* _EXERCISE PROMPT_: Your answer must hold only the lines below from the line containing "The email subject" through the line containing "## Synchronous **Run", each reproduced exactly.

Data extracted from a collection

== Segment start ==

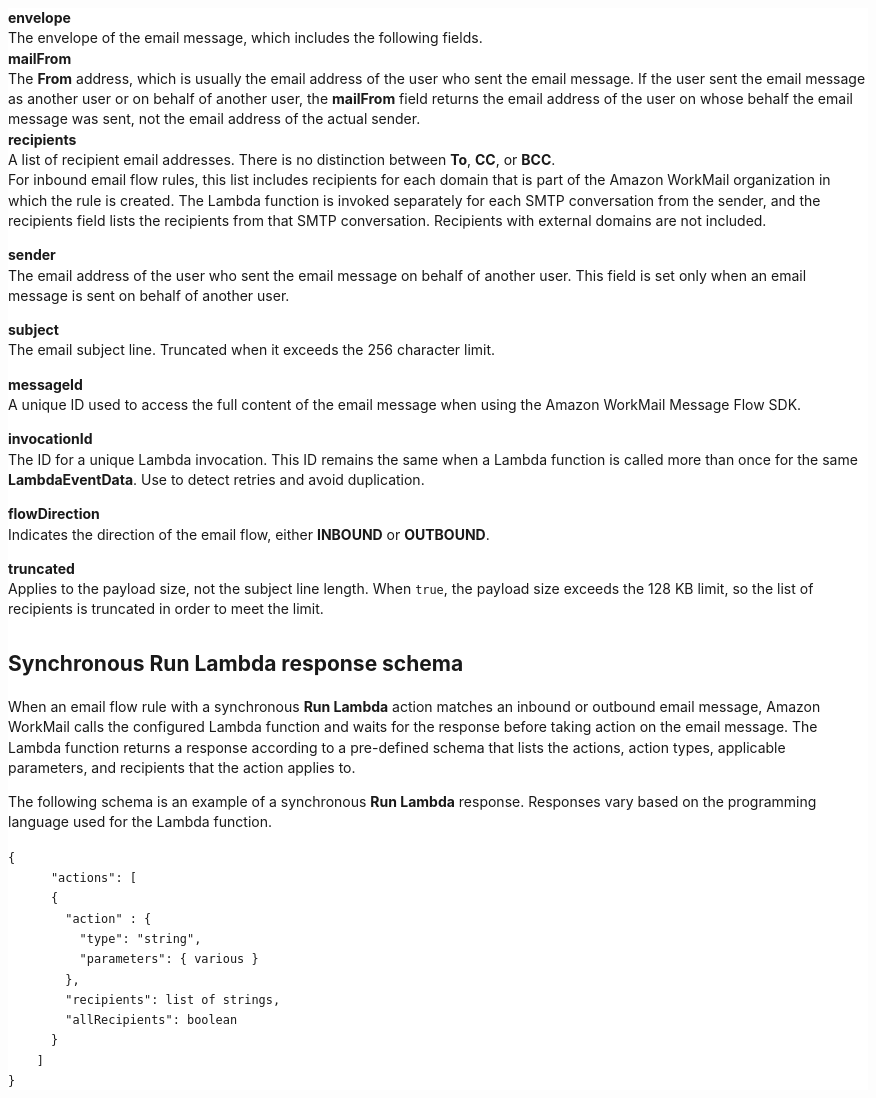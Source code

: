 **envelope**  
The envelope of the email message, which includes the following fields\.    
**mailFrom**  
The **From** address, which is usually the email address of the user who sent the email message\. If the user sent the email message as another user or on behalf of another user, the **mailFrom** field returns the email address of the user on whose behalf the email message was sent, not the email address of the actual sender\.  
**recipients**  
A list of recipient email addresses\. There is no distinction between **To**, **CC**, or **BCC**\.  
For inbound email flow rules, this list includes recipients for each domain that is part of the Amazon WorkMail organization in which the rule is created\. The Lambda function is invoked separately for each SMTP conversation from the sender, and the recipients field lists the recipients from that SMTP conversation\. Recipients with external domains are not included\.

**sender**  
The email address of the user who sent the email message on behalf of another user\. This field is set only when an email message is sent on behalf of another user\.

**subject**  
The email subject line\. Truncated when it exceeds the 256 character limit\.

**messageId**  
A unique ID used to access the full content of the email message when using the Amazon WorkMail Message Flow SDK\.

**invocationId**  
The ID for a unique Lambda invocation\. This ID remains the same when a Lambda function is called more than once for the same **LambdaEventData**\. Use to detect retries and avoid duplication\.

**flowDirection**  
Indicates the direction of the email flow, either **INBOUND** or **OUTBOUND**\.

**truncated**  
Applies to the payload size, not the subject line length\. When `true`, the payload size exceeds the 128 KB limit, so the list of recipients is truncated in order to meet the limit\.

## Synchronous **Run Lambda** response schema<a name="synchronous-schema"></a>

When an email flow rule with a synchronous **Run Lambda** action matches an inbound or outbound email message, Amazon WorkMail calls the configured Lambda function and waits for the response before taking action on the email message\. The Lambda function returns a response according to a pre\-defined schema that lists the actions, action types, applicable parameters, and recipients that the action applies to\.

The following schema is an example of a synchronous **Run Lambda** response\. Responses vary based on the programming language used for the Lambda function\.

```
{
      "actions": [
      {
        "action" : {
          "type": "string",
          "parameters": { various }
        },
        "recipients": list of strings,
        "allRecipients": boolean      
      }
    ]
}
```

== Segment end ==

* _OUTPUT FOR THIS TASK_:
The email subject line\. Truncated when it exceeds the 256 character limit\.

**messageId**  
A unique ID used to access the full content of the email message when using the Amazon WorkMail Message Flow SDK\.

**invocationId**  
The ID for a unique Lambda invocation\. This ID remains the same when a Lambda function is called more than once for the same **LambdaEventData**\. Use to detect retries and avoid duplication\.

**flowDirection**  
Indicates the direction of the email flow, either **INBOUND** or **OUTBOUND**\.

**truncated**  
Applies to the payload size, not the subject line length\. When `true`, the payload size exceeds the 128 KB limit, so the list of recipients is truncated in order to meet the limit\.

## Synchronous **Run Lambda** response schema<a name="synchronous-schema"></a>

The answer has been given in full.